Running around the village, Tamang would often be ridiculed by the villagers who would call her names and mock her. But, she says she never let that get to her head and continued to run. As part of her training, she even ran 21 km to college in Kalanki on a daily basis. Some days, she ran back 21 km too.
“The college had given me the freedom to wear tracks. I ran to and from college for a year. I feel this really helped me.”
Speeding up the career
Her career really took a turn for the better when she started to take part in Ktm Trail Race, a trail running event that took place in and around the valley every month. She took part in four races finishing on the podium in each of them. Closely observing her and her progress as a trail runner were promoters of the sport in Nepal.
“Rashila showed consistent enthusiasm and determination for trail running,” says Richard Bull, the race director of Trail Running Nepal. “So many people start something and give up because results don’t come fast enough. It never seems like she would do that. Her hard work is second to none.”
Ashish Mishra, a trail explorer who manages Tamang and her races, says Tamang’s can-do attitude and determination were something that makes her stand out.
“When she says she’ll do something, she does it: a reason why she has taken part in as many races in such a young age,” says Mishra. “This is not luck. She has worked hard to get where she is.”
Bull, impressed, then paved the way for her to take part in various other races. She took part in Mustang Trail Race, Manalsu Stage Race, and the Annapurna 100. Impressing in all the races, Tamang then became part of the Mira Rai Initiative which took her to Hong Kong to train.
“The training we got there was amazing. They taught us a lot. We were there for a year and even got to run a team race where we came second.”

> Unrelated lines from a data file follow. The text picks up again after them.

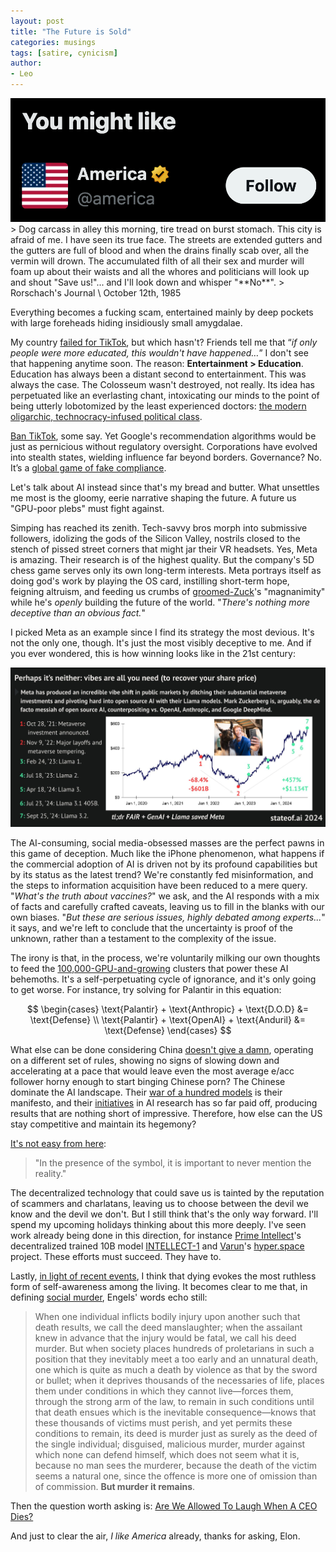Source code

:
 ```yaml
---
layout: post
title: "The Future is Sold"
categories: musings
tags: [satire, cynicism]
author:
- Leo
---
```

<div style="text-align: center;">
    <img src="../assets/2024-12-14-the-future-is-sold/header.png" class="responsive">
</div>
> Dog carcass in alley this morning, tire tread on burst stomach. This city is afraid of me. I have seen its true face.
The streets are extended gutters and the gutters are full of blood and when the drains finally scab over, all the vermin will drown.
The accumulated filth of all their sex and murder will foam up about their waists and all the whores and politicians will look up and shout "Save us!"... and I'll look down and whisper "**No**".
>
Rorschach's Journal \
October 12th, 1985

Everything becomes a fucking scam, entertained mainly by deep pockets with large foreheads hiding insidiously small amygdalae.

My country [failed for TikTok](https://www.politico.eu/article/romania-election-stunner-who-is-calin-georgescu-marcel-ciolacu/), but which hasn't? Friends tell me that “_if only people were more educated, this wouldn't have happened…_” I don't see that happening anytime soon. The reason: **Entertainment > Education**. Education has always been a distant second to entertainment. This was always the case. The Colosseum wasn't destroyed, not really. Its idea has perpetuated like an everlasting chant, intoxicating our minds to the point of being utterly lobotomized by the least experienced doctors: [the modern oligarchic, technocracy-infused political class](https://www.huffpost.com/entry/trump-musk-america-oligarchs_n_6746b6efe4b0800c73f710a5).

[Ban TikTok](https://www.wikiwand.com/en/articles/Restrictions_on_TikTok_in_the_United_States#Criticism), some say. Yet Google's recommendation algorithms would be just as pernicious without regulatory oversight. Corporations have evolved into stealth states, wielding influence far beyond borders. Governance? No. It’s a [global game of fake compliance](https://www.wikiwand.com/en/articles/Crony_capitalism).

Let's talk about AI instead since that's my bread and butter. What unsettles me most is the gloomy, eerie narrative shaping the future. A future us "GPU-poor plebs" must fight against.

Simping has reached its zenith. Tech-savvy bros morph into submissive followers, idolizing the gods of the Silicon Valley, nostrils closed to the stench of pissed street corners that might jar their VR headsets. Yes, Meta is amazing. Their research is of the highest quality. But the company's 5D chess game serves only its own long-term interests. Meta portrays itself as doing god's work by playing the OS card, instilling short-term hope, feigning altruism, and feeding us crumbs of [groomed-Zuck](https://disconnect.blog/mark-zuckerbergs-rebrand-is-a-master-class-in-distraction/)'s "magnanimity" while he's _openly_ building the future of the world. "_There's nothing more deceptive than an obvious fact._"

I picked Meta as an example since I find its strategy the most devious. It's not the only one, though. It's just the most visibly deceptive to me. And if you ever wondered, this is how winning looks like in the 21st century:

<div style="text-align: center;">
    <img src="../assets/2024-12-14-the-future-is-sold/winning.jpeg" class="responsive">
</div>

The AI-consuming, social media-obsessed masses are the perfect pawns in this game of deception. Much like the iPhone phenomenon, what happens if the commercial adoption of AI is driven not by its profound capabilities but by its status as the latest trend? We're constantly fed misinformation, and the steps to information acquisition have been reduced to a mere query. "_What's the truth about vaccines?_" we ask, and the AI responds with a mix of facts and carefully crafted caveats, leaving us to fill in the blanks with our own biases. "_But these are serious issues, highly debated among experts..._" it says, and we're left to conclude that the uncertainty is proof of the unknown, rather than a testament to the complexity of the issue.

The irony is that, in the process, we're voluntarily milking our own thoughts to feed the [100,000-GPU-and-growing](https://www.tomshardware.com/tech-industry/artificial-intelligence/elon-musk-plans-to-scale-the-xai-supercomputer-to-a-million-gpus-currently-at-over-100-000-h100-gpus-and-counting) clusters that power these AI behemoths. It's a self-perpetuating cycle of ignorance, and it's only going to get worse. For instance, try solving for Palantir in this equation:

$$
\begin{cases}
    \text{Palantir} + \text{Anthropic} + \text{D.O.D} &= \text{Defense} \\
    \text{Palantir} + \text{OpenAI} + \text{Anduril} &= \text{Defense}
\end{cases}
$$

What else can be done considering China [doesn't give a damn](https://www.perplexity.ai/page/chinese-military-builds-llama-cATtO04XQQmPAEHGEmR1AQ), operating on a different set of rules, showing no signs of slowing down and accelerating at a pace that would leave even the most average e/acc follower horny enough to start binging Chinese porn? The Chinese dominate the AI landscape. Their [war of a hundred models](https://www.perplexity.ai/page/china-s-war-of-a-hundred-model-DDDsuWBuRDylkUWBfOpOkQ) is their manifesto, and their [initiatives](https://www.perplexity.ai/page/china-s-initiatives-in-artific-a61GjWoJSZudk6x2W_LxvQ) in AI research has so far paid off, producing results that are nothing short of impressive.
Therefore, how else can the US stay competitive and maintain its hegemony?

[It's not easy from here](https://graymirror.substack.com/p/its-not-easy-from-here):
> "In the presence of the symbol, it is important to never mention the reality."

The decentralized technology that could save us is tainted by the reputation of scammers and charlatans, leaving us to choose between the devil we know and the devil we don't. But I still think that's the only way forward. I'll spend my upcoming holidays thinking about this more deeply. I've seen work already being done in this direction, for instance [Prime Intellect](https://www.primeintellect.ai/)'s decentralized trained 10B model [INTELLECT-1](https://x.com/PrimeIntellect/status/1844814829154169038) and [Varun](https://x.com/varun_mathur)'s [hyper.space](https://hyper.space/) project. These efforts must succeed. They have to.

Lastly, [in light of recent events](https://www.standard.co.uk/comment/luigi-mangione-charged-fake-id-united-healthcare-country-club-b1199175.html), I think that dying evokes the most ruthless form of self-awareness among the living. It becomes clear to me that, in defining [social murder](https://www.wikiwand.com/en/articles/Social_murder), Engels' words echo still:
>When one individual inflicts bodily injury upon another such that death results, we call the deed manslaughter; when the assailant knew in advance that the injury would be fatal, we call his deed murder. But when society places hundreds of proletarians in such a position that they inevitably meet a too early and an unnatural death, one which is quite as much a death by violence as that by the sword or bullet; when it deprives thousands of the necessaries of life, places them under conditions in which they cannot live—forces them, through the strong arm of the law, to remain in such conditions until that death ensues which is the inevitable consequence—knows that these thousands of victims must perish, and yet permits these conditions to remain, its deed is murder just as surely as the deed of the single individual; disguised, malicious murder, murder against which none can defend himself, which does not seem what it is, because no man sees the murderer, because the death of the victim seems a natural one, since the offence is more one of omission than of commission. **But murder it remains**.

Then the question worth asking is: [Are We Allowed To Laugh When A CEO Dies?](https://youtu.be/YCpVncEXZVE?si=ED8YiJXxcmJq3ny4)

And just to clear the air, _I like America_ already, thanks for asking, Elon.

That was 2018. After the training, she came back to Nepal and kept on running. She took part in all the major trail running events winning a few of them. But, her best year she says was 2019 when she won three major races: the Everest Marathon, the Mustang Trail Race, and the Jiaozi Mountain Crossing (in China).
“Hong Kong was great. Learned about shoes and clothes and all these small details that helped a lot improve timings and improve me as a runner.”
“Winning in China was a special moment. It was a tough race. The Chinese runner was very good. But, beating her in her own country was an absolute pleasure.”
Running far and away
In 2020, she had hopes of beating her timings she had set in 2019. She wanted to qualify for the UMTB and compete with international runners. But, due to the Covid-19 pandemic, her plans had to be put on hold.
“I did take a course to become a trekking guide along with a rock climbing guide. Add to that, I’ve also taken a basic course on the rescue.”
She hopes that 2021 will be better. She wants to run more and qualify for events that she has always dreamt of running. She also feels that the trail running scenario in Nepal can get better and hopes that 2021 can be the year when the nation appreciates the sport and hope she and other who are in the sport can make people proud.